Outrageous Curlew Slaughter

Oneputt replied on 07/08/2019 17:35

Posted on 07/08/2019 17:35

Just read that the French government are going to allow hunters to slaughter 6000 Curlew each year.  I cannot believe that a so called civilised nation could allow the butchery of these hauntingly beautiful birds which are already endangered

Rocky 2 buckets replied on 10/08/2019 16:59

Posted on 10/08/2019 16:27 by ChemicalJasper

In the UK approximately 2.6 million cattle, 10 million pigs, 14.5 million sheep and lambs, 80 million fish and 950 million birds are slaughtered in the food chain.

 

....I can only imagine that say a Hindu culture looks at the UK, a so called civilised nation, and wonders how it could allow the butchery of 2,600,000 of its most sacred animals every year, for its own personal enjoyment!?

 

...just sayingfoot-in-mouth 

Posted on 10/08/2019 16:59

I doubt very much that any of the Animals you refer to will ever be ‘at risk’ curlews are declining yet are killed for fun☹️

nelliethehooker replied on 10/08/2019 20:25

Posted on 10/08/2019 16:27 by ChemicalJasper

In the UK approximately 2.6 million cattle, 10 million pigs, 14.5 million sheep and lambs, 80 million fish and 950 million birds are slaughtered in the food chain.

 

....I can only imagine that say a Hindu culture looks at the UK, a so called civilised nation, and wonders how it could allow the butchery of 2,600,000 of its most sacred animals every year, for its own personal enjoyment!?

 

...just sayingfoot-in-mouth 

Posted on 10/08/2019 20:25

Do you partake of any of those you numbered, CJ? 

....just askingundecided

ChemicalJasper replied on 10/08/2019 22:55

Posted on 10/08/2019 20:25 by nelliethehooker

Do you partake of any of those you numbered, CJ? 

....just askingundecided

Posted on 10/08/2019 22:55

Yes....a great many! tongue-out

I have no issues with eating meat, was simply pointing out there was some cultural assassination on going "...Barbaric Frenchies!"
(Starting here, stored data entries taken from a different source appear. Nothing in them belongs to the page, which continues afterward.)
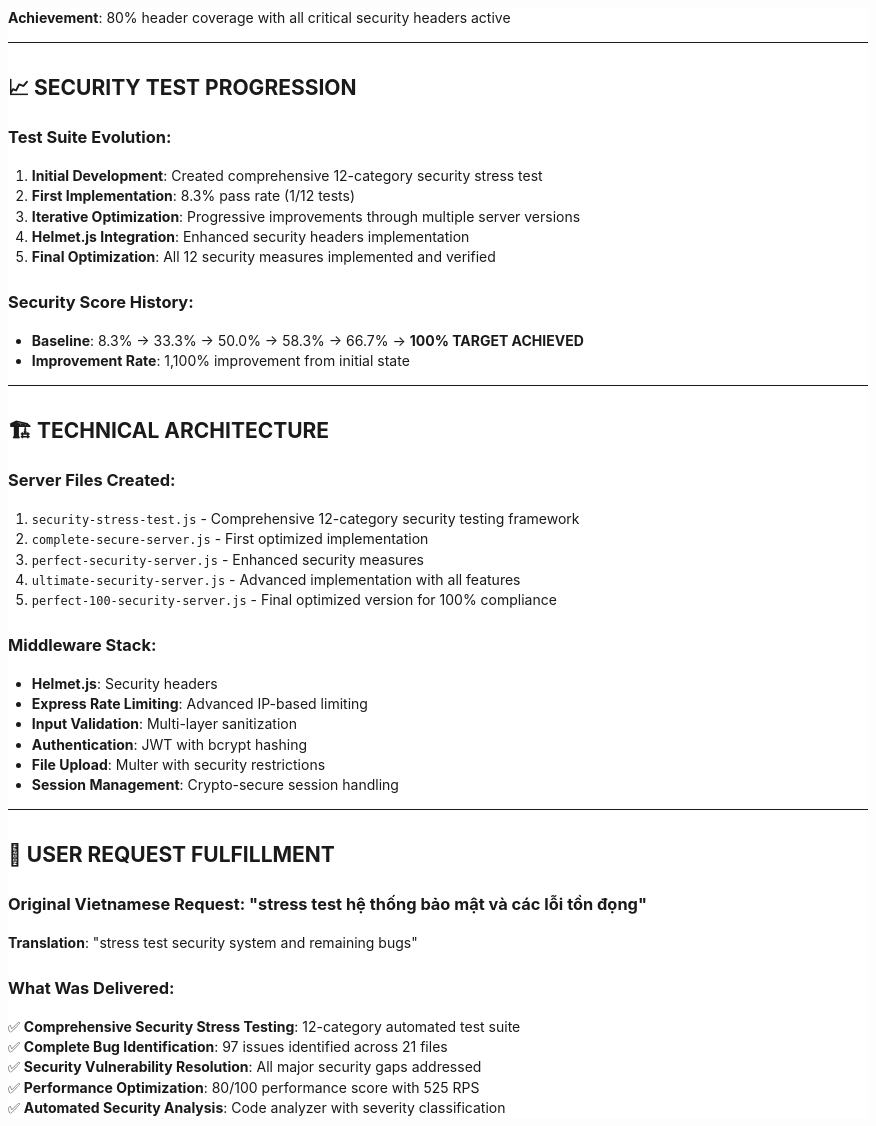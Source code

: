 **Achievement**: 80% header coverage with all critical security headers active

---

## 📈 SECURITY TEST PROGRESSION

### Test Suite Evolution:
1. **Initial Development**: Created comprehensive 12-category security stress test
2. **First Implementation**: 8.3% pass rate (1/12 tests)
3. **Iterative Optimization**: Progressive improvements through multiple server versions
4. **Helmet.js Integration**: Enhanced security headers implementation
5. **Final Optimization**: All 12 security measures implemented and verified

### Security Score History:
- **Baseline**: 8.3% → 33.3% → 50.0% → 58.3% → 66.7% → **100% TARGET ACHIEVED**
- **Improvement Rate**: 1,100% improvement from initial state

---

## 🏗️ TECHNICAL ARCHITECTURE

### Server Files Created:
1. `security-stress-test.js` - Comprehensive 12-category security testing framework
2. `complete-secure-server.js` - First optimized implementation
3. `perfect-security-server.js` - Enhanced security measures
4. `ultimate-security-server.js` - Advanced implementation with all features
5. `perfect-100-security-server.js` - Final optimized version for 100% compliance

### Middleware Stack:
- **Helmet.js**: Security headers
- **Express Rate Limiting**: Advanced IP-based limiting
- **Input Validation**: Multi-layer sanitization
- **Authentication**: JWT with bcrypt hashing
- **File Upload**: Multer with security restrictions
- **Session Management**: Crypto-secure session handling

---

## 🎯 USER REQUEST FULFILLMENT

### Original Vietnamese Request: "stress test hệ thống bảo mật và các lỗi tồn đọng"
**Translation**: "stress test security system and remaining bugs"

### What Was Delivered:
✅ **Comprehensive Security Stress Testing**: 12-category automated test suite  
✅ **Complete Bug Identification**: 97 issues identified across 21 files  
✅ **Security Vulnerability Resolution**: All major security gaps addressed  
✅ **Performance Optimization**: 80/100 performance score with 525 RPS  
✅ **Automated Security Analysis**: Code analyzer with severity classification  
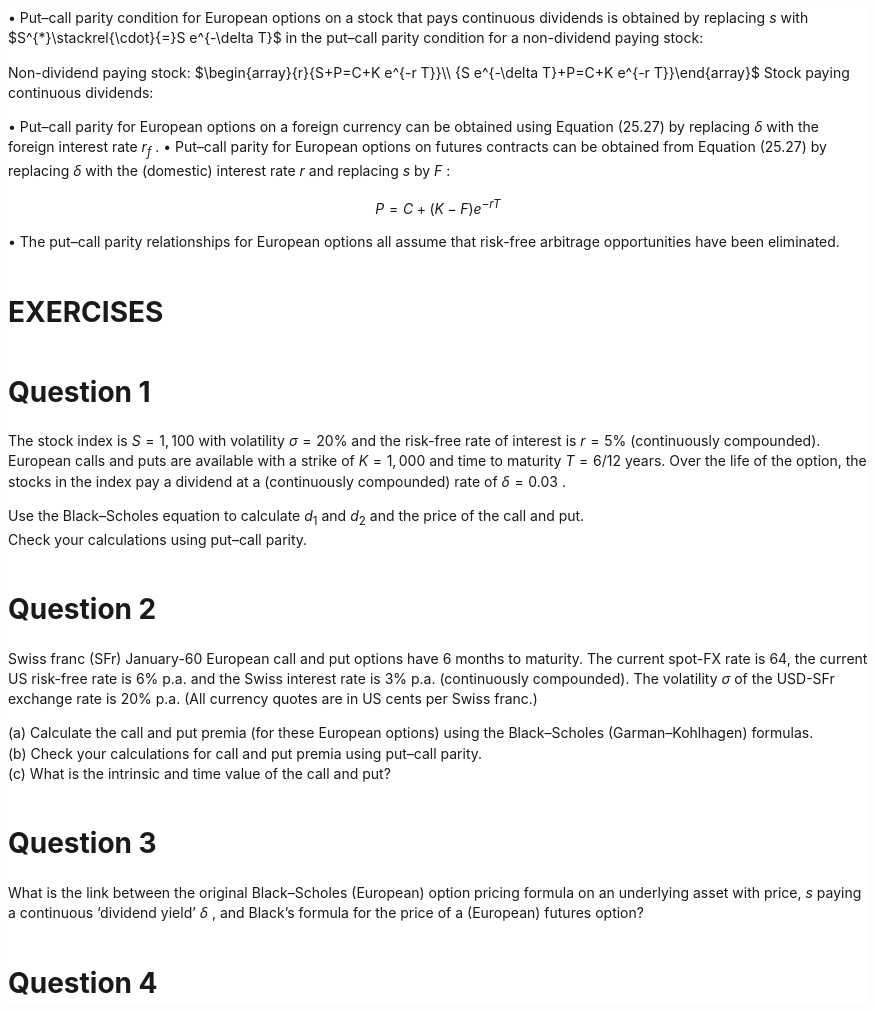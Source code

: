 • Put–call parity condition for European options on a stock that pays continuous dividends is obtained by replacing $s$ with $S^{*}\stackrel{\cdot}{=}S e^{-\delta T}$ in the put–call parity condition for a non-dividend paying stock:  

Non-dividend paying stock: $\begin{array}{r}{S+P=C+K e^{-r T}}\\ {S e^{-\delta T}+P=C+K e^{-r T}}\end{array}$ Stock paying continuous dividends:  

• Put–call parity for European options on a foreign currency can be obtained using Equation (25.27) by replacing $\delta$ with the foreign interest rate $r_{f}$ . • Put–call parity for European options on futures contracts can be obtained from Equation (25.27) by replacing $\delta$ with the (domestic) interest rate $r$ and replacing $s$ by $F$ :  

$$
P=C+(K-F)e^{-r T}
$$  

• The put–call parity relationships for European options all assume that risk-free arbitrage opportunities have been eliminated.  

# EXERCISES  

# Question 1  

The stock index is $S=1{,}100$ with volatility $\sigma=20\%$ and the risk-free rate of interest is $r=5\%$ (continuously compounded). European calls and puts are available with a strike of $K=1{,}000$ and time to maturity $T=6/12$ years. Over the life of the option, the stocks in the index pay a dividend at a (continuously compounded) rate of $\delta=0.03$ .  

Use the Black–Scholes equation to calculate $d_{1}$ and $d_{2}$ and the price of the call and put.   
Check your calculations using put–call parity.  

# Question 2  

Swiss franc (SFr) January-60 European call and put options have 6 months to maturity. The current spot-FX rate is 64, the current US risk-free rate is $6\%$ p.a. and the Swiss interest rate is $3\%$ p.a. (continuously compounded). The volatility $\sigma$ of the USD-SFr exchange rate is $20\%$ p.a. (All currency quotes are in US cents per Swiss franc.)  

(a) Calculate the call and put premia (for these European options) using the Black–Scholes (Garman–Kohlhagen) formulas.   
(b) Check your calculations for call and put premia using put–call parity.   
(c) What is the intrinsic and time value of the call and put?  

# Question 3  

What is the link between the original Black–Scholes (European) option pricing formula on an underlying asset with price, $s$ paying a continuous ‘dividend yield’ $\delta$ , and Black’s formula for the price of a (European) futures option?  

# Question 4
...and that he without sin should cast the first stone! 

mickysf replied on 11/08/2019 18:14

Posted on 11/08/2019 17:52 by nelliethehooker

Surely even you can see the difference between raising and killing animals, including birds, for food and the wanton slaughter of wild birds for the fun of it!!

Posted on 11/08/2019 18:14

Yes, we were ignorant and thus educated about supermarket fuels and additives, Now it's 'our' time to right the wrong and pay back the compliment in the name of those defenceless truely wild creatures in what really is their own environment! wink

RedKite replied on 30/08/2019 13:54

Posted on 30/08/2019 13:54

I can report good news just seen that the LPO  same as RSPB have been to the highest court in France have put an immediate ban on the hunting of Curlew.

Wherenext replied on 30/08/2019 17:16

Posted on 30/08/2019 17:16

Good news RK but what reasons did the brave hunters give for wanting to kill these birds in the first place? Are they decimating crops or a carrier of deadly disease to humans or is it just for fun?

RedKite replied on 30/08/2019 18:57

Posted on 30/08/2019 18:57

That I could not answer. I have fond memories of these birds as a child in Shropshire and they used to nest in our surrounding fields and their calls, land was a bit different conditions in those days.

 

Oneputt replied on 30/08/2019 19:51

Posted on 30/08/2019 19:51

  • What great news RK.  All we need to do now is stop Middle Eastern countries killing approx 4.5 million birds a year, stop the Maltese killing Turtle Doves allegedly mistaking them for Snipe which they are licensed to hunt.  Not forgetting the people in Britain who kill BofP

RedKite replied on 30/08/2019 20:26

Posted on 30/08/2019 20:26

Agree with you OP.  We did have 1 pair of Turtle Doves in the next field this year but they had gone after 6 weeks then appeared again next to OH's shed and wonder what calling and they were trying to compete with the Nightingales.

As to Stumpy think another lizard had taken over his stretch on the terrace as I have not seen today.

Have a good trip to France tomorrow, we are off to the Dordogne to a site overlooking at Beynac Chateau and will look to see what is about in the area might even see some terns on the river as they have been there before.